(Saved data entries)
+ + + + +

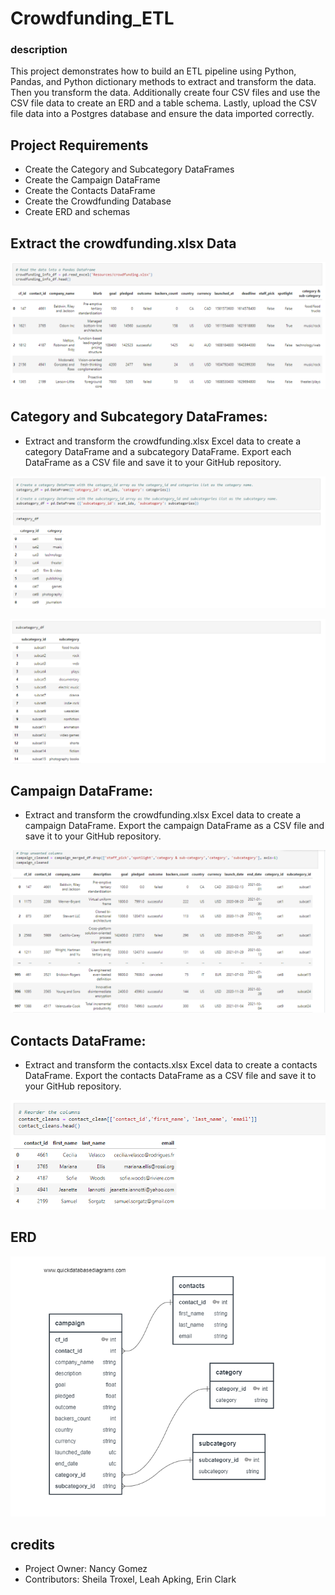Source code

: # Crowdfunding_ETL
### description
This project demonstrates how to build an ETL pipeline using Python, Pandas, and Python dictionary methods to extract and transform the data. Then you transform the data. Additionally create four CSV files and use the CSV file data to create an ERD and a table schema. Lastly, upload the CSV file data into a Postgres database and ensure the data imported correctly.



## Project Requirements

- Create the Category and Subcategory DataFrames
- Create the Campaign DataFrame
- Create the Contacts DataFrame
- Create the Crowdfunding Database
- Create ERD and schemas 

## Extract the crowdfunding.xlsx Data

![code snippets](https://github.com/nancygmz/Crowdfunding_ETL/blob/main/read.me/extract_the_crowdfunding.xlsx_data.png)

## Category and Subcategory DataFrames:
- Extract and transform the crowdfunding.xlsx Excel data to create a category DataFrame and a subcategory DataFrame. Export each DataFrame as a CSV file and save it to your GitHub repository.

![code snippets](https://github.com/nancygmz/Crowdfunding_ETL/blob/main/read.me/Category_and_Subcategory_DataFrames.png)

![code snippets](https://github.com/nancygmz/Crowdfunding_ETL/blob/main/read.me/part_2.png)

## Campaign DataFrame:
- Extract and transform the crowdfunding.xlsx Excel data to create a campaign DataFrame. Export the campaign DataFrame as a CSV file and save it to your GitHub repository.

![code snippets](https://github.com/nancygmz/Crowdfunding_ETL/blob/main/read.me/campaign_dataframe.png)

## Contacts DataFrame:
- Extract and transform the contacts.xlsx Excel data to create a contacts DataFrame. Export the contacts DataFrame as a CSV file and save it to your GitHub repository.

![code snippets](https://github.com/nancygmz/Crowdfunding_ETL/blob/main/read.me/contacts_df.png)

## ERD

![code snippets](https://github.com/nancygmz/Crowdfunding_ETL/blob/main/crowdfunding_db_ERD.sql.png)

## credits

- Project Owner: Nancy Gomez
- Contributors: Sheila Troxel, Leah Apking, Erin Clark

+ + + + +

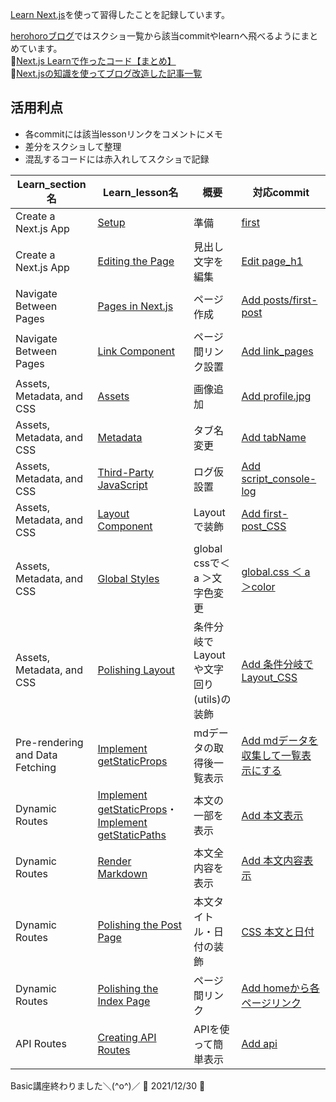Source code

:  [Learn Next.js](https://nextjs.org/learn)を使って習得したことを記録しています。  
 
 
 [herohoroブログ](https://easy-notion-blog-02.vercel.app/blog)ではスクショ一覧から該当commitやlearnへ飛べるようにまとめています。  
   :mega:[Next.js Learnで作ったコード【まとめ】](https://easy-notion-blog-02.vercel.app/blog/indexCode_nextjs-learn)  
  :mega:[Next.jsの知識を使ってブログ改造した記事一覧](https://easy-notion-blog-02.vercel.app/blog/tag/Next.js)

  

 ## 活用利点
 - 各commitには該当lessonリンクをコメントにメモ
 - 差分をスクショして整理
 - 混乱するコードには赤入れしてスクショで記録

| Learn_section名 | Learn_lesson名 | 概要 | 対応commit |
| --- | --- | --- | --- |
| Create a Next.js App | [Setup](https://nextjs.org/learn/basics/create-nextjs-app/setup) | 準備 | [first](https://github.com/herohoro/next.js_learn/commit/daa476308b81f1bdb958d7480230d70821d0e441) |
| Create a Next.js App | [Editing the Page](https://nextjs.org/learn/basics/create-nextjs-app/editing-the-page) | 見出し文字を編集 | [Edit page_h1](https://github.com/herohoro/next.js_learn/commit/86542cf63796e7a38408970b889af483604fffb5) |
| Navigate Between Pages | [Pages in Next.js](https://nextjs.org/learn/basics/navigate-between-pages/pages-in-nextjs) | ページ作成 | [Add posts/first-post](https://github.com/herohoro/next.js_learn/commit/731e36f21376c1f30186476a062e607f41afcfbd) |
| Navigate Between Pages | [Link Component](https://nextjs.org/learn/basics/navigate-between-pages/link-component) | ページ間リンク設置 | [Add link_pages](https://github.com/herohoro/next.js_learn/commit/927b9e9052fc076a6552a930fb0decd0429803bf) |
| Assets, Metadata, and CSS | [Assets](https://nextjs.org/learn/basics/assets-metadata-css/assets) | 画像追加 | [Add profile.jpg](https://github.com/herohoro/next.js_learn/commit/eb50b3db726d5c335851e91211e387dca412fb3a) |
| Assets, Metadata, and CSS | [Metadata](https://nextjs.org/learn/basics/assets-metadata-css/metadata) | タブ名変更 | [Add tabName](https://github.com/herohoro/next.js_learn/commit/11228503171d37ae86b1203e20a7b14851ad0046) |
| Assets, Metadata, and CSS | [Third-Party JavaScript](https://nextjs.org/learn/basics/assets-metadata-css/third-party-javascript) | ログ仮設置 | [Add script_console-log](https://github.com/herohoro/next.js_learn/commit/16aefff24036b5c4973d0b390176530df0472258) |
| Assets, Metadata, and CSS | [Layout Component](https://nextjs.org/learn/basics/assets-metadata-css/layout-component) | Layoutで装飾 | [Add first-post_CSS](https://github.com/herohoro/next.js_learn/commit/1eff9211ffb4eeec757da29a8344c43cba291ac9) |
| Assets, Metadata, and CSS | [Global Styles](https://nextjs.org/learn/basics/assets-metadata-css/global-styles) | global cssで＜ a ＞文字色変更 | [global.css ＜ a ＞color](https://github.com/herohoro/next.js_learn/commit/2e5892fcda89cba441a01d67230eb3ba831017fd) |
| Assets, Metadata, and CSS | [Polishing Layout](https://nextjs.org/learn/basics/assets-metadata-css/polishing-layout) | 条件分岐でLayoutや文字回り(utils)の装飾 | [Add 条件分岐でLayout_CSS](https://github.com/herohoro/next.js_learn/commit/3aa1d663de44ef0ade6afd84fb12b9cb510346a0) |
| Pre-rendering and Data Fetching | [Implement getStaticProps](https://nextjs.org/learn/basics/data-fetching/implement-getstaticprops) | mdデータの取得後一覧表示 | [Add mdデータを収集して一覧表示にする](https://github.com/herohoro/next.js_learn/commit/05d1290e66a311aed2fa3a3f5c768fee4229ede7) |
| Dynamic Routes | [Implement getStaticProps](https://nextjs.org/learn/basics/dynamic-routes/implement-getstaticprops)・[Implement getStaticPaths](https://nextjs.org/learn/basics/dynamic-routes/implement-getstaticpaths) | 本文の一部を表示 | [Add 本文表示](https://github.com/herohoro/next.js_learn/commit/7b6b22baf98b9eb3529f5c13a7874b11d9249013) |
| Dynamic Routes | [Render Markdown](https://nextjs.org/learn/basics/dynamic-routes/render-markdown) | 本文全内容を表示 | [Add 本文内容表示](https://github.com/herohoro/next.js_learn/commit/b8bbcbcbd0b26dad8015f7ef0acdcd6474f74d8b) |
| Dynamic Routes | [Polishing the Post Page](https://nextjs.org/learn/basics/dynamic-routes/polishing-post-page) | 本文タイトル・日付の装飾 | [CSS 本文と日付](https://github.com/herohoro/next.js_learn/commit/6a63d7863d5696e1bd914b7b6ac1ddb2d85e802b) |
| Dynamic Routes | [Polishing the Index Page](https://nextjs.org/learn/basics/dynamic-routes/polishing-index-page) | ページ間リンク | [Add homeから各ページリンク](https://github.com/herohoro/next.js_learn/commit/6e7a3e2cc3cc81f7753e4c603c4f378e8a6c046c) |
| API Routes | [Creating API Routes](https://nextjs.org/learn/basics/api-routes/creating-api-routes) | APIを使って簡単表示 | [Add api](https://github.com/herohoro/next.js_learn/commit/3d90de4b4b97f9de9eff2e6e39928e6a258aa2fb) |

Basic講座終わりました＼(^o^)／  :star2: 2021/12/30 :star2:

+ + + + +

▸ **WORK TASK**
Above are the records. Copy the lines beginning at the one that has "## Extract the crowdfunding.xlsx Data" and ending with the one that has "- Extract and transform the contacts.xlsx", unchanged.

▸ **OUTPUT OF THE EXERCISE**
## Extract the crowdfunding.xlsx Data

![code snippets](https://github.com/nancygmz/Crowdfunding_ETL/blob/main/read.me/extract_the_crowdfunding.xlsx_data.png)

## Category and Subcategory DataFrames:
- Extract and transform the crowdfunding.xlsx Excel data to create a category DataFrame and a subcategory DataFrame. Export each DataFrame as a CSV file and save it to your GitHub repository.

![code snippets](https://github.com/nancygmz/Crowdfunding_ETL/blob/main/read.me/Category_and_Subcategory_DataFrames.png)

![code snippets](https://github.com/nancygmz/Crowdfunding_ETL/blob/main/read.me/part_2.png)

## Campaign DataFrame:
- Extract and transform the crowdfunding.xlsx Excel data to create a campaign DataFrame. Export the campaign DataFrame as a CSV file and save it to your GitHub repository.

![code snippets](https://github.com/nancygmz/Crowdfunding_ETL/blob/main/read.me/campaign_dataframe.png)

## Contacts DataFrame:
- Extract and transform the contacts.xlsx Excel data to create a contacts DataFrame. Export the contacts DataFrame as a CSV file and save it to your GitHub repository.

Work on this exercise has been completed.